NashTech Blog

Table of Contents
aws-lakehouse-hands-on-tutorial

Welcome to a hands-on tutorial series, “End-to-End AWS Lakehouse Pipeline”. Over the coming weeks, we’ll guide you through each step needed to design a modern Lakehouse architecture. We will also cover how to build and run it on AWS. Whether you’re a data engineer, architect, or analytics specialist, this series is tailored to give you practical guidance. It provides clear examples you can apply directly in your organization.

Why a Lakehouse on AWS?

The modern Lakehouse architecture is the combination of a traditional data lake (for raw, low-cost, and unstructured data) and an old-school data warehouse (for structured, curated analytics). A lakehouse lets you:

  • Unified Storage: Keep raw, cleaned, and curated data in a single object store (Amazon S3), reducing data duplication.
  • Flexible Schema (Schema Evolution): Support schema-on-read for exploration and schema enforcement for production analytics.
  • Open Formats: Leverage Apache Iceberg or Delta Lake tables for ACID transactions, time travel, and faster queries.
  • Scalable Processing: Use serverless engines like AWS Glue, Amazon EMR, or Amazon Athena to process data at petabyte scale.

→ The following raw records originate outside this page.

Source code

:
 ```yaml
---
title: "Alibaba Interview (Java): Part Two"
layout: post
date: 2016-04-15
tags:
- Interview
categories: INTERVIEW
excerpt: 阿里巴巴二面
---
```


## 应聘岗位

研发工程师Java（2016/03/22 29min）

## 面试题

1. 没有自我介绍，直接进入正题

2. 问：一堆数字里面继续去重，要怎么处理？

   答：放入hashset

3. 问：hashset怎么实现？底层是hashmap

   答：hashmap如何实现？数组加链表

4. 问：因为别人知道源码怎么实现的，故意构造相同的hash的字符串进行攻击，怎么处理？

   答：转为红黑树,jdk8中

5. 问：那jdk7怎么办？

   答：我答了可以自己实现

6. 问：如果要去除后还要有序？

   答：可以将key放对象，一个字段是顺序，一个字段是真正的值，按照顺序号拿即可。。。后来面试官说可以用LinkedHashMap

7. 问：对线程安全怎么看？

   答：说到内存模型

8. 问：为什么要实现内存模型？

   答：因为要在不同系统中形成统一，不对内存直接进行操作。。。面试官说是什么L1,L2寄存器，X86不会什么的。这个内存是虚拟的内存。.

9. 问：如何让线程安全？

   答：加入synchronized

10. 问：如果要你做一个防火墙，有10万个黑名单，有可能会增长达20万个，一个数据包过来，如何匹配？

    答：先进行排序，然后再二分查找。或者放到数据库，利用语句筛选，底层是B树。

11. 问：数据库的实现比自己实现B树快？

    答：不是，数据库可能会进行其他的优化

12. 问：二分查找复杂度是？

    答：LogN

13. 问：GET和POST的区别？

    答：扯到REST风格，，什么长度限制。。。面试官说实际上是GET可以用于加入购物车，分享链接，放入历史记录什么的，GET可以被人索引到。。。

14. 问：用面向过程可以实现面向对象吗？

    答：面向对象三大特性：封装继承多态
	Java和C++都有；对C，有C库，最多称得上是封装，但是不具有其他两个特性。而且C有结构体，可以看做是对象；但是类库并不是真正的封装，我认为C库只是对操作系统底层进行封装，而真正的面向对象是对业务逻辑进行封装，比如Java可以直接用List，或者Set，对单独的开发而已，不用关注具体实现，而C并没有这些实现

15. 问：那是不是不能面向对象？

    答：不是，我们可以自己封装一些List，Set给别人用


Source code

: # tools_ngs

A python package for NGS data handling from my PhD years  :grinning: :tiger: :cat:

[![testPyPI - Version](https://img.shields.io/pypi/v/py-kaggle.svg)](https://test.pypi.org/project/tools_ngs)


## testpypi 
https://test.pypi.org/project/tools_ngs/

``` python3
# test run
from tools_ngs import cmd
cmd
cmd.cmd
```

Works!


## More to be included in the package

By the end of this tutorial, you will learn and gain a deep knowledge of Data Lakehouse architecture. You will also understand how Lakehouse leverages the flexibility of a data lake and the performance of a data warehouse.

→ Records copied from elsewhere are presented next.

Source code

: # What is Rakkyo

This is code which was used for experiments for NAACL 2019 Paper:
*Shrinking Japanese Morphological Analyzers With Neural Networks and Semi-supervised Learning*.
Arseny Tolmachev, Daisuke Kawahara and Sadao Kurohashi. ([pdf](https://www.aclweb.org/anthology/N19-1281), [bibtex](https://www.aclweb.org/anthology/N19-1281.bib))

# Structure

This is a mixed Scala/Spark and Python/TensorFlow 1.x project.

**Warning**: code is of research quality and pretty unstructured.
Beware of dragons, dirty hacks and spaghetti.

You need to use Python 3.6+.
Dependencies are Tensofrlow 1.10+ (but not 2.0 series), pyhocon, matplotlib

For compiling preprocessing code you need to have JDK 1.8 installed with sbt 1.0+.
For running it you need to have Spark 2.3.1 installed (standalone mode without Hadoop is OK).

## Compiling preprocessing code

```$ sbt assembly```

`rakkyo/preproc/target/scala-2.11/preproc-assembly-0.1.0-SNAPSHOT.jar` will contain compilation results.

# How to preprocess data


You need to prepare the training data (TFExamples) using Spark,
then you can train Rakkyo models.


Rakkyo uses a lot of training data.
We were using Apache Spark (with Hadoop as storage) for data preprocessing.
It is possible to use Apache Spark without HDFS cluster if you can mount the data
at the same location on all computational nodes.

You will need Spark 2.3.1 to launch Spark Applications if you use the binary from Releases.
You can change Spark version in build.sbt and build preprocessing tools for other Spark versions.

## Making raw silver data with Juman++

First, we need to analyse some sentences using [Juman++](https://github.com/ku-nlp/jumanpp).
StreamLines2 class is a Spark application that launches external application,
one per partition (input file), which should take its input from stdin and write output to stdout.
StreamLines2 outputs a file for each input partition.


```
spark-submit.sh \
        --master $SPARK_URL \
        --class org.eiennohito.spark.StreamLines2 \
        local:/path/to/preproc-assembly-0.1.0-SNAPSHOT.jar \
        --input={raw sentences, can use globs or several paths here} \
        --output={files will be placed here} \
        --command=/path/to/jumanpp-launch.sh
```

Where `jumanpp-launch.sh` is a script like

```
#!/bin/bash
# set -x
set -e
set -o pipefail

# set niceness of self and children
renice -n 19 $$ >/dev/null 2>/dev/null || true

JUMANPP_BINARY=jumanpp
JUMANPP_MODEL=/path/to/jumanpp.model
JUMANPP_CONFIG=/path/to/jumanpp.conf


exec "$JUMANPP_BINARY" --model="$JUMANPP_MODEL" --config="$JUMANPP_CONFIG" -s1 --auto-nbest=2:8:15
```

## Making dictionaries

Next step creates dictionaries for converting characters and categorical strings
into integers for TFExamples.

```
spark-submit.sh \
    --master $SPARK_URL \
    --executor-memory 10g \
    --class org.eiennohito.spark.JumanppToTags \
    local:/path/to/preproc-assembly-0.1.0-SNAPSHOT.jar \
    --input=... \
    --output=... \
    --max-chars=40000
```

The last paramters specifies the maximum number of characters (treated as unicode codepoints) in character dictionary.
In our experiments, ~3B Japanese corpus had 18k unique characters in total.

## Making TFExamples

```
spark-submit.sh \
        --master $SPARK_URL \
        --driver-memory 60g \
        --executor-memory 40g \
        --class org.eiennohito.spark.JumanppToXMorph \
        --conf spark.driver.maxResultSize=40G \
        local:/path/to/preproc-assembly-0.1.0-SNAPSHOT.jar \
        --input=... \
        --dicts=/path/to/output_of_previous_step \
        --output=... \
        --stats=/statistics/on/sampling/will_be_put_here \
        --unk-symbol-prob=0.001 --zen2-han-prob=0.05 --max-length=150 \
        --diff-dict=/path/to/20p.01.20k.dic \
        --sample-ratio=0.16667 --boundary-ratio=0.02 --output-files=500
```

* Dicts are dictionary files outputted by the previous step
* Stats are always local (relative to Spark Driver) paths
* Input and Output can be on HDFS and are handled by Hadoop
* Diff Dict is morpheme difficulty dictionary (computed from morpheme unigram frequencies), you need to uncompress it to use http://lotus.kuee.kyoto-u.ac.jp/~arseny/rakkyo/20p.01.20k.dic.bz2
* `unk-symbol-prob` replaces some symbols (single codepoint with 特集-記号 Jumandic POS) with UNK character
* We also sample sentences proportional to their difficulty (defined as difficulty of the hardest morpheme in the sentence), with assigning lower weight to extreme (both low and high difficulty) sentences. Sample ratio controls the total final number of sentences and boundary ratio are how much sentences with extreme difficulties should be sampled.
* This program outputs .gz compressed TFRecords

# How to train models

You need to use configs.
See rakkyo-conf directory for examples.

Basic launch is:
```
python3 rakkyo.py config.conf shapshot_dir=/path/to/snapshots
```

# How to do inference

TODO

Overall architecture of the series

This series will try to implement the following architecture:

Key Components and Terminology

Before diving in, let’s align on the main AWS services and patterns as shown above:

  • Amazon S3: Durable, scalable object store for raw and processed data.
  • AWS Glue: Serverless ETL and Data Catalog service (Jobs, Crawlers, Workflows).
  • EventBridge: Event bus for triggering workflows on data arrival or status changes.
  • Apache Iceberg: Table format for ACID, partition evolution, and time travel on S3 data.
  • Amazon Athena: Serverless, interactive query service reading Iceberg tables.
  • Amazon Redshift Spectrum: Federated querying of S3-backed tables from Redshift.
  • AWS Lake Formation: Centralized security, governance, and fine-grained access control.
  • Amazon CloudWatch: Monitoring, logging, and alerting for all pipeline components.

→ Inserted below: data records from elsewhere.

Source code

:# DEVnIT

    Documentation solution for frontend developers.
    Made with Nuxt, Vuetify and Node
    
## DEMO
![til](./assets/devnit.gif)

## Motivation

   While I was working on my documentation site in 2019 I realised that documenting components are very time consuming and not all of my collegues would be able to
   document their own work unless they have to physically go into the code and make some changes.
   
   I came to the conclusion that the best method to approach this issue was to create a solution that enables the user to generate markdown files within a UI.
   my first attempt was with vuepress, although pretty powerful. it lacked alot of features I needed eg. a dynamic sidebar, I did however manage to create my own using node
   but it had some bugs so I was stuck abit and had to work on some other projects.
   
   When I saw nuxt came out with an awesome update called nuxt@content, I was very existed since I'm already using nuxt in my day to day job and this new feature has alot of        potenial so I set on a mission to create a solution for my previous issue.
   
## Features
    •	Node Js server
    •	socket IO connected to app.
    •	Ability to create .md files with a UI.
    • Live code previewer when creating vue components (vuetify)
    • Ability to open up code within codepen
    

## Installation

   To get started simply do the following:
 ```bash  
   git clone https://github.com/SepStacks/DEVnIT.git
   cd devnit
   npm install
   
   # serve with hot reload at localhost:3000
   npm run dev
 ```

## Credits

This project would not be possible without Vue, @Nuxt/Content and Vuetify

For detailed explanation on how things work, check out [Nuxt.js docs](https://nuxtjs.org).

Additionally, there are security services as IAM, KMS, Secret Manager, and VPC, that should be provisioned as the foundation of the whole pipeline. We will walk through them via the coming articles.

Implementation Timeline

Our provisioning and implementation will follow these eight phases:

  1. Phase 1: Foundation Infrastructure
    • IAM roles, KMS keys, SSM parameters
    • VPC, subnets, security groups
    • S3 buckets for Bronze/Silver/Gold layers + access logs
  2. Phase 2: Core Data Services
    • Register S3 locations in Lake Formation
    • Set up Glue Data Catalog and Crawlers
  3. Phase 3: Processing Layer
    • Configure Apache Iceberg tables
    • Develop Glue ETL jobs for medallion transformations
  4. Phase 4: Analytics Layer
    • Provision Redshift cluster and Spectrum integration
    • Create Athena workgroups and resource configurations
  5. Phase 5: Governance & Monitoring
    • Define DataZone domain for lineage/governance
    • Build CloudWatch dashboards, alarms, and SNS topics
    • Create EventBridge rules for pipeline events
  6. Phase 6: Data Pipeline
    • Extract: Copy legacy data into raw S3
    • Transform: Bronze→Silver→Gold processing
    • Load: Push curated data into Redshift
  7. Phase 7: Testing & Quality
    • Implement data quality checks with Great Expectations
    • Develop unit/integration tests using pytest
  8. Phase 8: CI/CD
    • Automate deployments with GitHub Actions and CodePipeline

This timeline ensures dependencies—like security, S3, and the Glue catalog—are in place before later phases such as ETL, governance, and CI/CD.

Hands-On Prerequisites

To follow along, you’ll need:

  • AWS account with permissions for IAM, S3, Glue, EventBridge, Lake Formation, Redshift, Athena, CloudWatch, SNS, and DataZone.
  • Familiarity with AWS CLI or Console.
  • Python or Scala experience for Spark/Glue scripting.
  • Sample dataset (e.g., CSV or Parquet) for ingestion—details to come in Part 1.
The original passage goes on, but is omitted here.